WORK TO BE COMPLETED: Taking the listing below, restate word for word each line from the line with "- Visão geral de próximos eventos" to the line with "#### Gestão de Membros", ends included, and stop there.

◇ ◇ ◇ ◇ ◇

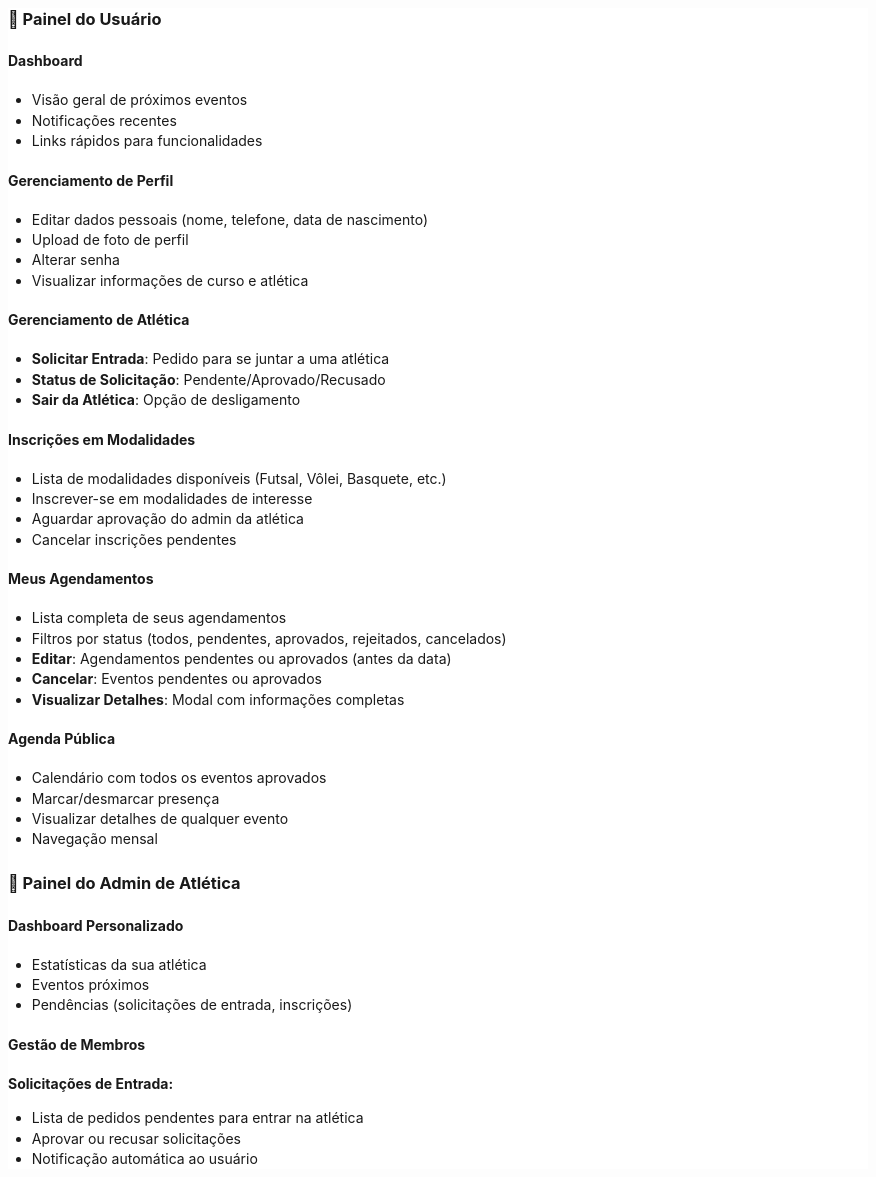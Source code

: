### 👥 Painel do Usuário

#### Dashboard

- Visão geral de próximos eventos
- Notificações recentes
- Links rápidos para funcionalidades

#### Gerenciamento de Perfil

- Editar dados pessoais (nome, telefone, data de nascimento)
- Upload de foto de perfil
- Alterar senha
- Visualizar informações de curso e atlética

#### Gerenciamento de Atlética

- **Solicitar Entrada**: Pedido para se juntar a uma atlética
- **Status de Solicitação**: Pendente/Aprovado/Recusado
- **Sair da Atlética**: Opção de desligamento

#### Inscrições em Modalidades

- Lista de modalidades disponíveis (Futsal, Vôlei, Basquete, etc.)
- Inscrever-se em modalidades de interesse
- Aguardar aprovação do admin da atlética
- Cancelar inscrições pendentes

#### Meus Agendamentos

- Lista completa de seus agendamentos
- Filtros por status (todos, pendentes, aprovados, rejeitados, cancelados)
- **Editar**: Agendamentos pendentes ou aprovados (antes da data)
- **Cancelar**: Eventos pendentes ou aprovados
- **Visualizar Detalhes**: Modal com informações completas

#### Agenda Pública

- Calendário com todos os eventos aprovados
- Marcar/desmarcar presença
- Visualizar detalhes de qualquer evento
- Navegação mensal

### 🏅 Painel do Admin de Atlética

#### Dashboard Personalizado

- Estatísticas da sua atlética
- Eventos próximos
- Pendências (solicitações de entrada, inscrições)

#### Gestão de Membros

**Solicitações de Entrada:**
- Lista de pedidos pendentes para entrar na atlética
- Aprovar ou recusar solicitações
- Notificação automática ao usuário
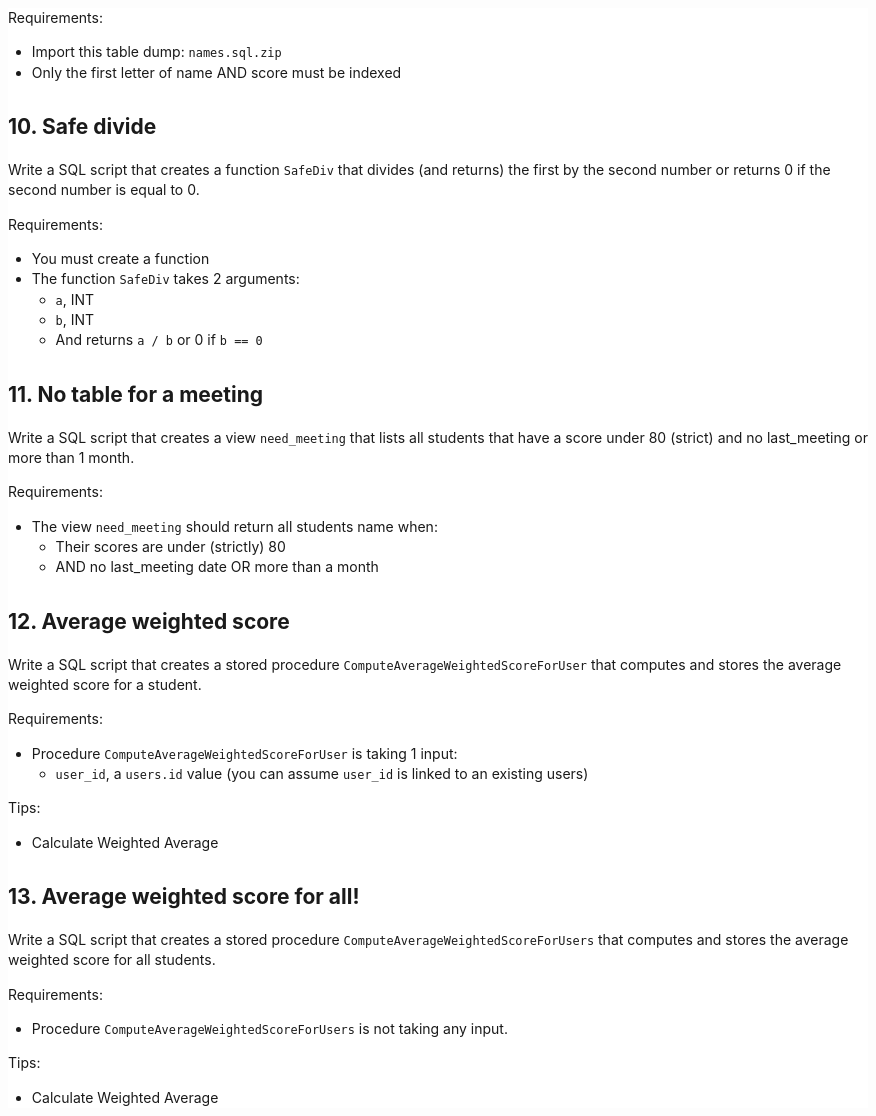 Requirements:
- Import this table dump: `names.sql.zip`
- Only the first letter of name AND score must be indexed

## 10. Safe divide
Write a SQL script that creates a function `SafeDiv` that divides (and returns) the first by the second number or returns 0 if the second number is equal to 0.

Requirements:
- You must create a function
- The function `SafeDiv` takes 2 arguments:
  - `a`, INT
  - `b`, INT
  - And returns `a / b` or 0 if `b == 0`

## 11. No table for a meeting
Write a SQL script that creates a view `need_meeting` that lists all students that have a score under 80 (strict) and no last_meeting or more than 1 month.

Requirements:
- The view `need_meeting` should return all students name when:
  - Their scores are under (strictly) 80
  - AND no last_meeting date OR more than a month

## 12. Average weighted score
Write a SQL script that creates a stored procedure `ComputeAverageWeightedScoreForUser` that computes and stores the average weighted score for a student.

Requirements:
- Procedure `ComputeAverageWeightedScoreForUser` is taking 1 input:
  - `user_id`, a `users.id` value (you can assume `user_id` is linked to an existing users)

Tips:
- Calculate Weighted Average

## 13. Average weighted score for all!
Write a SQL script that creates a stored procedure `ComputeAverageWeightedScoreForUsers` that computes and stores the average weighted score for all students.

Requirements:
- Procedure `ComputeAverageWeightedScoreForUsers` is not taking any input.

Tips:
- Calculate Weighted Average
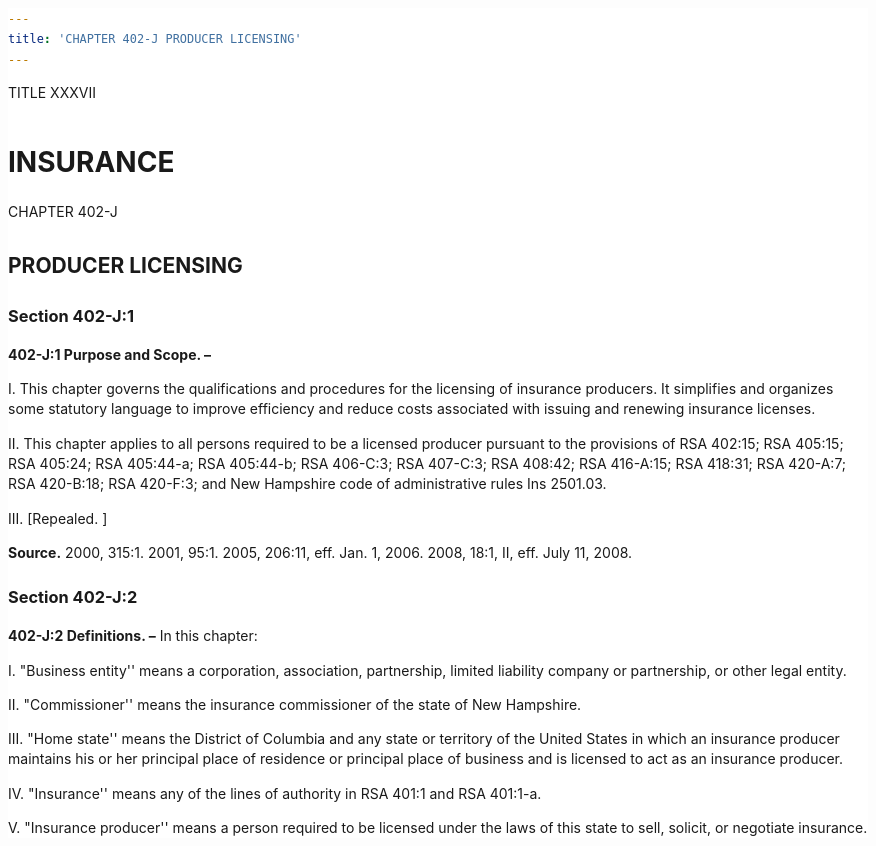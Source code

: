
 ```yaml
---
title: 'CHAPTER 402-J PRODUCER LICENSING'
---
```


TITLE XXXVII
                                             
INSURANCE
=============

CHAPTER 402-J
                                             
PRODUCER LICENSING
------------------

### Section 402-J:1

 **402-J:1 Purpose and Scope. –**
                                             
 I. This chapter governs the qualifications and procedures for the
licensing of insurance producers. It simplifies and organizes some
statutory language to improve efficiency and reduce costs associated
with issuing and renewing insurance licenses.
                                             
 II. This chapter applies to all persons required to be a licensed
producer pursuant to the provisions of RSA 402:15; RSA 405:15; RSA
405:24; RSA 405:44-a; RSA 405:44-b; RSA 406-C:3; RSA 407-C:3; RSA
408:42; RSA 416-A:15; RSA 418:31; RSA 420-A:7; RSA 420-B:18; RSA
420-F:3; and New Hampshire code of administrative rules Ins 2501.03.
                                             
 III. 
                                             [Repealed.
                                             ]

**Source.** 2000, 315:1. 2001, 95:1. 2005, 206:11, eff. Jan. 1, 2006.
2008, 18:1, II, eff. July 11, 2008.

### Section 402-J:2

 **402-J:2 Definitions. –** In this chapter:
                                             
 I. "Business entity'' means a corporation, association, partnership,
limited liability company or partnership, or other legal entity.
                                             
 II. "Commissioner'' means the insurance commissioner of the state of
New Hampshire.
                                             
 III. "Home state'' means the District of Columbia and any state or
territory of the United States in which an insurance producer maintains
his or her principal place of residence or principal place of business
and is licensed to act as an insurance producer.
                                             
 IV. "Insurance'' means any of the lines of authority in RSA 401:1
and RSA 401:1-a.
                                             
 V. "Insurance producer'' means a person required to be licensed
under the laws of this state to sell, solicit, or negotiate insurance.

◇ ◇ ◇ ◇ ◇

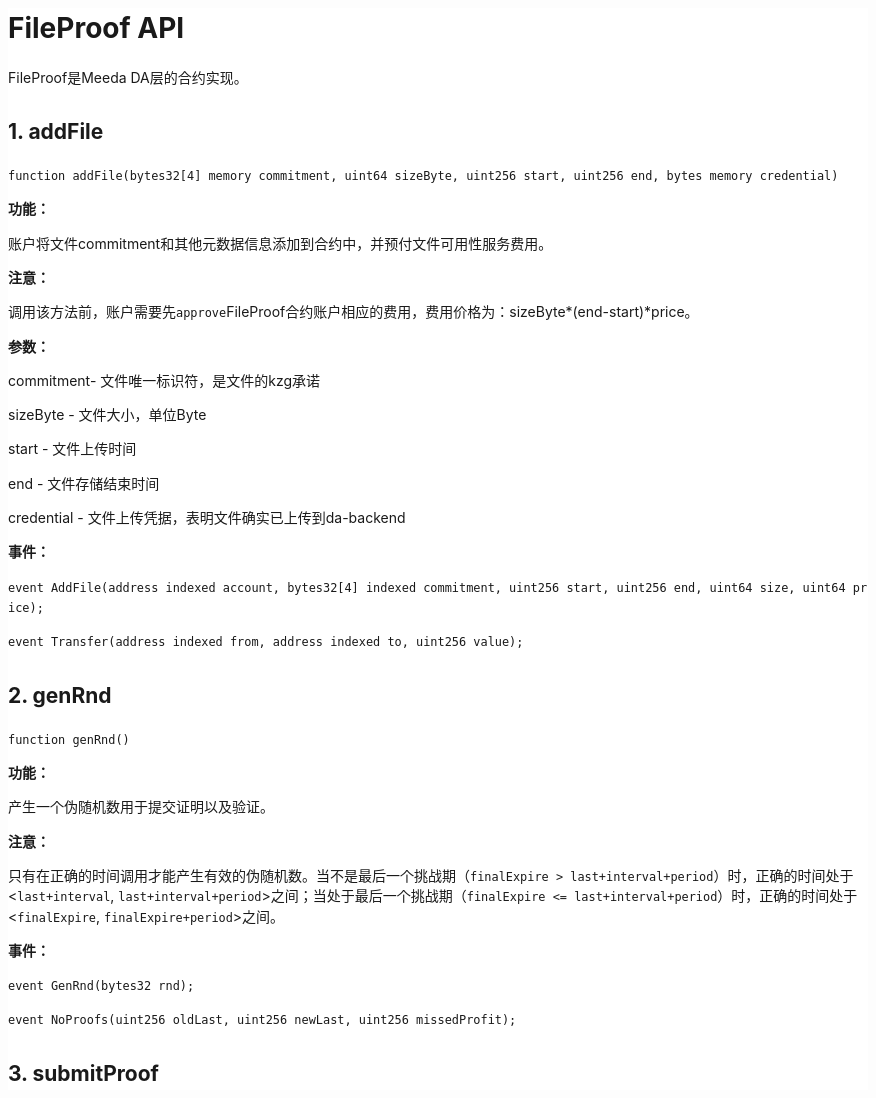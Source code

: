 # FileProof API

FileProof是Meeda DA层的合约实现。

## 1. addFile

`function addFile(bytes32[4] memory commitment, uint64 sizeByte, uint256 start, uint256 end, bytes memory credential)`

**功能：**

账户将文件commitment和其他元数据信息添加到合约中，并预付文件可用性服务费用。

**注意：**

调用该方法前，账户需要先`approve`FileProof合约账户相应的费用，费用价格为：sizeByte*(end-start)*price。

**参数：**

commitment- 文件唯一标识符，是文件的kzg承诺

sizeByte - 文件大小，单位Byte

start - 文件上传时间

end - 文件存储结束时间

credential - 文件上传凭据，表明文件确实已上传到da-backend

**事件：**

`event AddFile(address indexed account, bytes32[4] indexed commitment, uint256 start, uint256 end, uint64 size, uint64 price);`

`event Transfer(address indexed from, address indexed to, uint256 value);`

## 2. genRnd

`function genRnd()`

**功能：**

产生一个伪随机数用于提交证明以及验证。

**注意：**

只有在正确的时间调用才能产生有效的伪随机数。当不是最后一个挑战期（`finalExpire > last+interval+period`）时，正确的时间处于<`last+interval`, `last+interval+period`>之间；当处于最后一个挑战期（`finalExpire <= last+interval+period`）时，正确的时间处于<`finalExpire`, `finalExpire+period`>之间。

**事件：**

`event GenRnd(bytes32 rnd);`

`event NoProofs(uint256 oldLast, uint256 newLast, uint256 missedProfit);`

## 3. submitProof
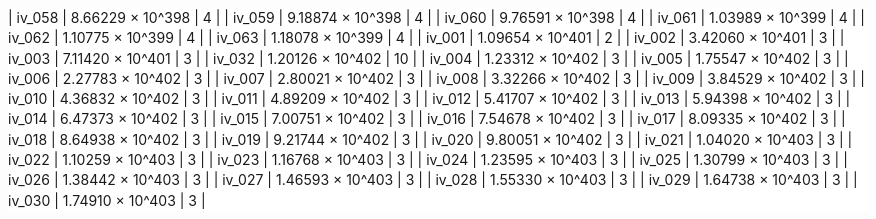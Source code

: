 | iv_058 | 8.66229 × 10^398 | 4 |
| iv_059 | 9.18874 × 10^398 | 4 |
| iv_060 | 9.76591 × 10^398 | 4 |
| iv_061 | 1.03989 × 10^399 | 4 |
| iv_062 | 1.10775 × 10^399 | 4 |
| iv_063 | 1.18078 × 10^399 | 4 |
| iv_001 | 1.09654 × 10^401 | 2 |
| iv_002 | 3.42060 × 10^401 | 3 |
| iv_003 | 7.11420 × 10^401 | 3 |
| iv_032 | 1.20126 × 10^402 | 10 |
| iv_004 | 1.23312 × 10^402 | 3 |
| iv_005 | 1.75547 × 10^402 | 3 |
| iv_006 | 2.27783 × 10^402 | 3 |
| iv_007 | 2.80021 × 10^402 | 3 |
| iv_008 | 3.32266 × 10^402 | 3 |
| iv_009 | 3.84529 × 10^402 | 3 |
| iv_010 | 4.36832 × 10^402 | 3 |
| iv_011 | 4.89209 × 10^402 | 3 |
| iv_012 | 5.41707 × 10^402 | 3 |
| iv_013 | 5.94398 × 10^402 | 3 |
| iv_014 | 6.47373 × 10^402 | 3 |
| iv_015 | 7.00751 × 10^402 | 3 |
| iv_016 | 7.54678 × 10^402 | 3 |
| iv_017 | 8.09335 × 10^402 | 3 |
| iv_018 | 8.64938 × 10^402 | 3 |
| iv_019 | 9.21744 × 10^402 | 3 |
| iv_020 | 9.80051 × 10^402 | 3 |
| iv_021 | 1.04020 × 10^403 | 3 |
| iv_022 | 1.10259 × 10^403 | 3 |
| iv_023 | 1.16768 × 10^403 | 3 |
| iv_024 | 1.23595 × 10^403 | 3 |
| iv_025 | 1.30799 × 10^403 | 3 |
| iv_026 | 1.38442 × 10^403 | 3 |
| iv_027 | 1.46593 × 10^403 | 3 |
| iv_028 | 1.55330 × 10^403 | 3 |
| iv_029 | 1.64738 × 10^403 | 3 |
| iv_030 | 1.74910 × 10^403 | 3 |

◇ ◇ ◇ ◇ ◇

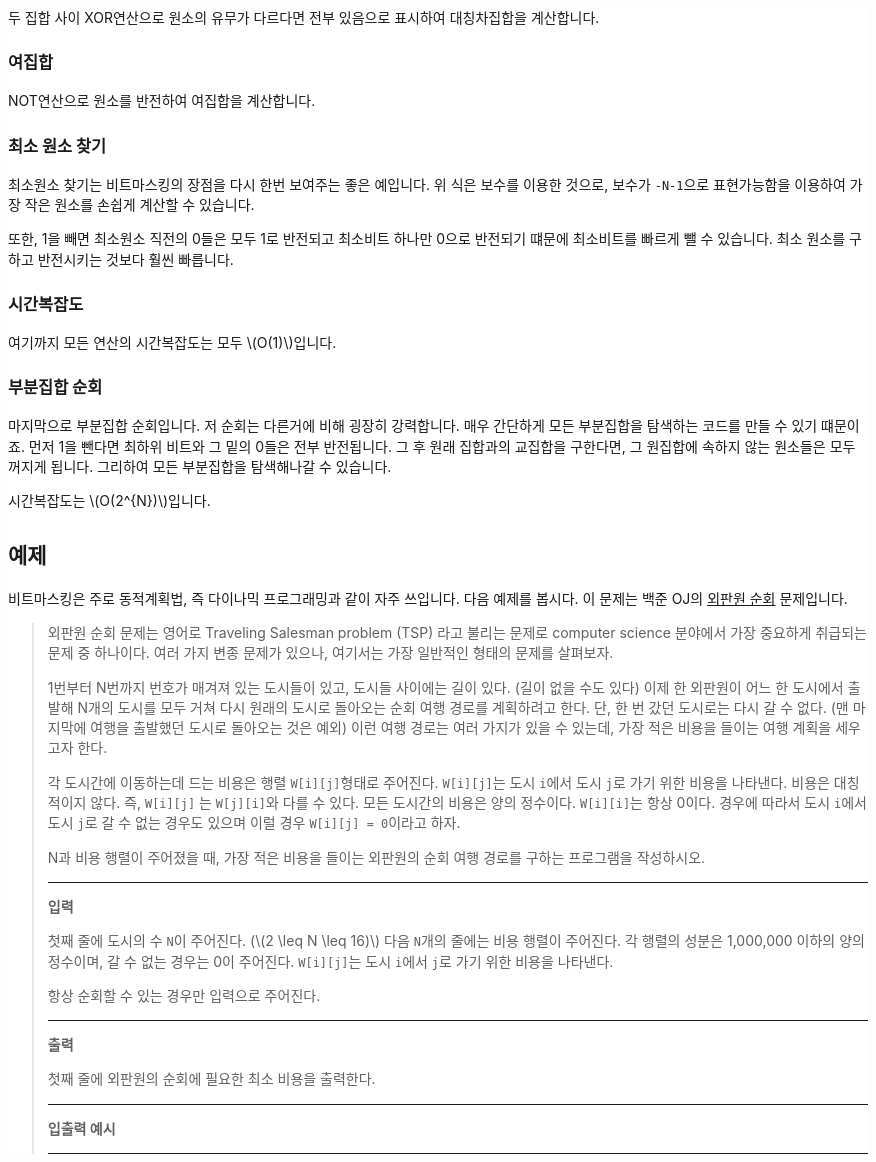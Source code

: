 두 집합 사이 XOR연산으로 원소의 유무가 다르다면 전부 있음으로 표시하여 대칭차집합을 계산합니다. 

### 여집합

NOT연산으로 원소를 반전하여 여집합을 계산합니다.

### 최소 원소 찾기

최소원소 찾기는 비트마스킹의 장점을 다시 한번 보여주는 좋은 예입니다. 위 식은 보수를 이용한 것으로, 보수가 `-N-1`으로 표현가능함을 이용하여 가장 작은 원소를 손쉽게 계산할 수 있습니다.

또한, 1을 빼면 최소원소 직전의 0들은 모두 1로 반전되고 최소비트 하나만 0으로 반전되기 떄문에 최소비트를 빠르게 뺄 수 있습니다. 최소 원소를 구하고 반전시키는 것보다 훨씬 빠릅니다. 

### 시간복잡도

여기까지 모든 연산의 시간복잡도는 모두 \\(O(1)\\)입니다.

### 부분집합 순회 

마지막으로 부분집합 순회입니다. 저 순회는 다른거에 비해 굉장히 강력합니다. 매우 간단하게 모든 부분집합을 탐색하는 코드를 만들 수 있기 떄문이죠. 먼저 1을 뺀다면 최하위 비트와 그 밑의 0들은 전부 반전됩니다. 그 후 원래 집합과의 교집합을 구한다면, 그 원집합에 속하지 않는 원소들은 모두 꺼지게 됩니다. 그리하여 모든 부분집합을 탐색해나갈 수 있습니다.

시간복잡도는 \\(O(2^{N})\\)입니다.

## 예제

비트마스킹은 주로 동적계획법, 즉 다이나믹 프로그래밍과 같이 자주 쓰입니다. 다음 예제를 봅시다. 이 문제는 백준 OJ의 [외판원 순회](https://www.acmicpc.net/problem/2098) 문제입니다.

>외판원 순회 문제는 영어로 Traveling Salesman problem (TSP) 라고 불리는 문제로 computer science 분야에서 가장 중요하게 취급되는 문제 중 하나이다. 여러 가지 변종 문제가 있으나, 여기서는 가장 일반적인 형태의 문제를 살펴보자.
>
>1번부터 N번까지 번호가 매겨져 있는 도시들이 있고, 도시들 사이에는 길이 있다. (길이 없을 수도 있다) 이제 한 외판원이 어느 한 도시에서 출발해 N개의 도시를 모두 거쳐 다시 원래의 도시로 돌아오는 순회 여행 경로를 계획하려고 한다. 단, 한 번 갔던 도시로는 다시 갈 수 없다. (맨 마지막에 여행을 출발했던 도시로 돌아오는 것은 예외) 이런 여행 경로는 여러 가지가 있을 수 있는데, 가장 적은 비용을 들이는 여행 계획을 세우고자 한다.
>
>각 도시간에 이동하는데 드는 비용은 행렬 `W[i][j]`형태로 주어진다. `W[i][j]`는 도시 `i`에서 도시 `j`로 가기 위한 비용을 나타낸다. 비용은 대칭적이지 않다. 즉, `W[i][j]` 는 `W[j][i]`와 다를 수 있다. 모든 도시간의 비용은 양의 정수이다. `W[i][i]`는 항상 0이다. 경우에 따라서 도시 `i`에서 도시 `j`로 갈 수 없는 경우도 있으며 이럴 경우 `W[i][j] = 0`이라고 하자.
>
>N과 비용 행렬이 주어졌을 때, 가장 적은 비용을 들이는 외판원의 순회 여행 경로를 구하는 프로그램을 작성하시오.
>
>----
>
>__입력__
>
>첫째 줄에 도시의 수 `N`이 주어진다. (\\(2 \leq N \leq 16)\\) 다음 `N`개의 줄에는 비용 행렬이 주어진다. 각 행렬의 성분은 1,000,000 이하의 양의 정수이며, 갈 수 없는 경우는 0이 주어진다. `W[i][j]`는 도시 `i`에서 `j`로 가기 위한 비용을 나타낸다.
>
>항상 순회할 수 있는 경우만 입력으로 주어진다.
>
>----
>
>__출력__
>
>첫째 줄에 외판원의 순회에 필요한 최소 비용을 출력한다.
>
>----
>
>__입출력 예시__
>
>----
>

◇ ◇ ◇ ◇ ◇

SOLUTION TO THIS PROBLEM:
- Visão geral de próximos eventos
- Notificações recentes
- Links rápidos para funcionalidades

#### Gerenciamento de Perfil

- Editar dados pessoais (nome, telefone, data de nascimento)
- Upload de foto de perfil
- Alterar senha
- Visualizar informações de curso e atlética

#### Gerenciamento de Atlética

- **Solicitar Entrada**: Pedido para se juntar a uma atlética
- **Status de Solicitação**: Pendente/Aprovado/Recusado
- **Sair da Atlética**: Opção de desligamento

#### Inscrições em Modalidades

- Lista de modalidades disponíveis (Futsal, Vôlei, Basquete, etc.)
- Inscrever-se em modalidades de interesse
- Aguardar aprovação do admin da atlética
- Cancelar inscrições pendentes

#### Meus Agendamentos

- Lista completa de seus agendamentos
- Filtros por status (todos, pendentes, aprovados, rejeitados, cancelados)
- **Editar**: Agendamentos pendentes ou aprovados (antes da data)
- **Cancelar**: Eventos pendentes ou aprovados
- **Visualizar Detalhes**: Modal com informações completas

#### Agenda Pública

- Calendário com todos os eventos aprovados
- Marcar/desmarcar presença
- Visualizar detalhes de qualquer evento
- Navegação mensal

### 🏅 Painel do Admin de Atlética

#### Dashboard Personalizado

- Estatísticas da sua atlética
- Eventos próximos
- Pendências (solicitações de entrada, inscrições)

#### Gestão de Membros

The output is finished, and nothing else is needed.